## Requirement
Reproduce exactly, from the data that follows, the line with "- AuthService with state management", the line with "### Integration Test Widget", and every line that lies between them.

----- Extracted information

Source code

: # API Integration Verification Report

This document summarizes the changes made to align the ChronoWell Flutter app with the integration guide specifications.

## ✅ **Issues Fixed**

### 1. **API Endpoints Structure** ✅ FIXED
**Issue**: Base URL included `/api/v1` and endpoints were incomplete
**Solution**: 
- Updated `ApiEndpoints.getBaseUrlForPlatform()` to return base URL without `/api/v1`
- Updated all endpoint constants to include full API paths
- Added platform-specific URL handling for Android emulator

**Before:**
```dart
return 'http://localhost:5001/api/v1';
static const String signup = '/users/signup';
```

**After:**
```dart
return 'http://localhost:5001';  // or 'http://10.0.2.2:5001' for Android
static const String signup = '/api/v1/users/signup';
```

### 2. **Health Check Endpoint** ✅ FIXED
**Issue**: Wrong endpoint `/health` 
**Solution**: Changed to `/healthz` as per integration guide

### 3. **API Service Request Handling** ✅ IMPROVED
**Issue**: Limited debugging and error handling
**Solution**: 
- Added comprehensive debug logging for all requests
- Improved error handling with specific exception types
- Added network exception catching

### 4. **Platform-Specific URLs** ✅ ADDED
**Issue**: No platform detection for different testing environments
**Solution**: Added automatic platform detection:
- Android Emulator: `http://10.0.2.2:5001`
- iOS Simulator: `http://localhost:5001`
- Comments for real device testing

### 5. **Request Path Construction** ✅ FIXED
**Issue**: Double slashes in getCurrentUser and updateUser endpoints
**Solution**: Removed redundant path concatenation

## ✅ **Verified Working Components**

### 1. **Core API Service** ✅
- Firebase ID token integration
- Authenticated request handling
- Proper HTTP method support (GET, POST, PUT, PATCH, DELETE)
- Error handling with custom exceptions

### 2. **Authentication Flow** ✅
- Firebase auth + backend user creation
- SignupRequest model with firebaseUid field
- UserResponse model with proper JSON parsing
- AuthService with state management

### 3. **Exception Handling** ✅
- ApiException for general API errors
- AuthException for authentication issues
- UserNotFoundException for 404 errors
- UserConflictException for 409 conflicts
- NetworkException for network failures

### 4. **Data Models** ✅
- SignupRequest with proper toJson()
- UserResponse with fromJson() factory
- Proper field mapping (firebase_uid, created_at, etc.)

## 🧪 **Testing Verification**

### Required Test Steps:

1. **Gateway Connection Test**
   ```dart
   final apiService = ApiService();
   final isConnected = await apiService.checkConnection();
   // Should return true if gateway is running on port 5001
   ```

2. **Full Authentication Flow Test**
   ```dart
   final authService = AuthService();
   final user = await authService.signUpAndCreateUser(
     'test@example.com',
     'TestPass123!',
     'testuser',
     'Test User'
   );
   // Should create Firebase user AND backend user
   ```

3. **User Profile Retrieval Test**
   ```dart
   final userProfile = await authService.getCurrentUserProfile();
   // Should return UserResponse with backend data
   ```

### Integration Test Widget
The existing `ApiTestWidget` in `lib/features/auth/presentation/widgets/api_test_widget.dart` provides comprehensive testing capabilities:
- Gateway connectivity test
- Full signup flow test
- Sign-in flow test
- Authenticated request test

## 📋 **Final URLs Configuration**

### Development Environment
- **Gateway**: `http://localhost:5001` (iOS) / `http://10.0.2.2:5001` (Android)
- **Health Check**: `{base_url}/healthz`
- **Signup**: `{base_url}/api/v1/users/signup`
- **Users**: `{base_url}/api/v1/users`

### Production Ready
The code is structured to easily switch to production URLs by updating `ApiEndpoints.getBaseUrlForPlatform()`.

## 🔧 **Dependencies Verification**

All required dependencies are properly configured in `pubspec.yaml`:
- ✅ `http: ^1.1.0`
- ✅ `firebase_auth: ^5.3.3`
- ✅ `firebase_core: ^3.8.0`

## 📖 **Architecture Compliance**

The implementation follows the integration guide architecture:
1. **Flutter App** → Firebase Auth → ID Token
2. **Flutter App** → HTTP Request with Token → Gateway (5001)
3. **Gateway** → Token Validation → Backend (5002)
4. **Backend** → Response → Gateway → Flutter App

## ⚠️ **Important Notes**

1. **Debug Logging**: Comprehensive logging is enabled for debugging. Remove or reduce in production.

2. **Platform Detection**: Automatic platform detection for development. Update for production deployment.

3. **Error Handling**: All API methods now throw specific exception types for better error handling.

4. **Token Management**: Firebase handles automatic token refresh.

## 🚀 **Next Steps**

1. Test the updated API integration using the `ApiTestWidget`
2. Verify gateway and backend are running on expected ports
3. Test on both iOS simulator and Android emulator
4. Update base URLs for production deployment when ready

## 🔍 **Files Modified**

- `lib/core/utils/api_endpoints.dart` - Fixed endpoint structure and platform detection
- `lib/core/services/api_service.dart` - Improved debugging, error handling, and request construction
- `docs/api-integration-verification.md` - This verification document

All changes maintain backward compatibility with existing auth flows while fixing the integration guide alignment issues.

----------

## Response box
- AuthService with state management

### 3. **Exception Handling** ✅
- ApiException for general API errors
- AuthException for authentication issues
- UserNotFoundException for 404 errors
- UserConflictException for 409 conflicts
- NetworkException for network failures

### 4. **Data Models** ✅
- SignupRequest with proper toJson()
- UserResponse with fromJson() factory
- Proper field mapping (firebase_uid, created_at, etc.)

## 🧪 **Testing Verification**

### Required Test Steps:

1. **Gateway Connection Test**
   ```dart
   final apiService = ApiService();
   final isConnected = await apiService.checkConnection();
   // Should return true if gateway is running on port 5001
   ```

2. **Full Authentication Flow Test**
   ```dart
   final authService = AuthService();
   final user = await authService.signUpAndCreateUser(
     'test@example.com',
     'TestPass123!',
     'testuser',
     'Test User'
   );
   // Should create Firebase user AND backend user
   ```

3. **User Profile Retrieval Test**
   ```dart
   final userProfile = await authService.getCurrentUserProfile();
   // Should return UserResponse with backend data
   ```

### Integration Test Widget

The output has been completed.